In 40-odd years as a baseball fan I have (mostly) learned to be reasonable and understand that everyone is trying, injuries and simple buzzard’s luck can affect outcomes, and one should never reach moral conclusions based on the outcome of anything so maddingly fickle as hurled balls and swung bats and lunging gloves. But eventually even the most rational fan has had enough, and I have had enough of Edwin Diaz. The ground is salted. He should become someone else’s problem to fix, or no one’s problem, and I do not particularly care which. Diagnose him with inability to pitch and put him on the 45,000-day IL. Edwino delenda est.

Poor Brad Brach [12] inherited Diaz’s 2-1 count and threw two more balls, walking in yet another run. The walk and the blown save go on Diaz’s ledger, and in this one case baseball’s quirky rules are inarguably fair. Another deGrom masterpiece had been covered in fingerpaint and crayon, and I huffily folded my arms and waited for the rest of the disaster.

Which somehow didn’t come. Robinson Cano [13] singled, Billy Hamilton [14] replaced him, Wilson Ramos [15] singled Hamilton in, Brach went back out there and got three outs, though one of them came when Jonathan Villar [16] — who’s an excellent player except when the Mets are involved — slid head-first into McNeil’s foot instead of second base. He was called safe, but a crew-chief review showed he was out, since opponents’ shoes only count as bases on alternate Sundays under 2020’s let’s-all-shrug-and-do-shit COVID rules. It was kind of bullshit, the sort of injustice that one would have just grumbled mildly about in the pre-replay era, but I was willing to take it, and a couple of minutes later Miguel Rojas [17] hit an initially scarily trajectoried but ultimately harmless fly ball and the Mets had somehow won [18].

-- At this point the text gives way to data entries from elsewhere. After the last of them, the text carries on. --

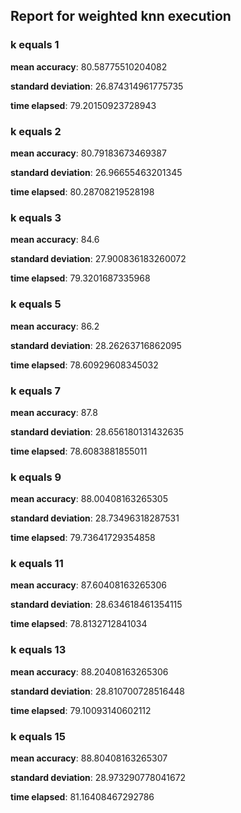 ## Report for weighted knn execution

### k equals 1
**mean accuracy**: 80.58775510204082

**standard deviation**: 26.874314961775735

**time elapsed**: 79.20150923728943

### k equals 2
**mean accuracy**: 80.79183673469387

**standard deviation**: 26.96655463201345

**time elapsed**: 80.28708219528198

### k equals 3
**mean accuracy**: 84.6

**standard deviation**: 27.900836183260072

**time elapsed**: 79.3201687335968

### k equals 5
**mean accuracy**: 86.2

**standard deviation**: 28.26263716862095

**time elapsed**: 78.60929608345032

### k equals 7
**mean accuracy**: 87.8

**standard deviation**: 28.656180131432635

**time elapsed**: 78.6083881855011

### k equals 9
**mean accuracy**: 88.00408163265305

**standard deviation**: 28.73496318287531

**time elapsed**: 79.73641729354858

### k equals 11
**mean accuracy**: 87.60408163265306

**standard deviation**: 28.634618461354115

**time elapsed**: 78.8132712841034

### k equals 13
**mean accuracy**: 88.20408163265306

**standard deviation**: 28.810700728516448

**time elapsed**: 79.10093140602112

### k equals 15

**mean accuracy**: 88.80408163265307

**standard deviation**: 28.973290778041672

**time elapsed**: 81.16408467292786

The Mets had somehow won, but it sure didn’t feel like they had. Certainly they hadn’t deserved to. I still felt like booing.

The best thing to do, probably, is draw a curtain across this one and never think of it again. It didn’t make any sense, and your insisting it should have won’t make any difference. It’s just baseball, it’ll drive you crazy if you let it, and 2020’s already got that more than covered.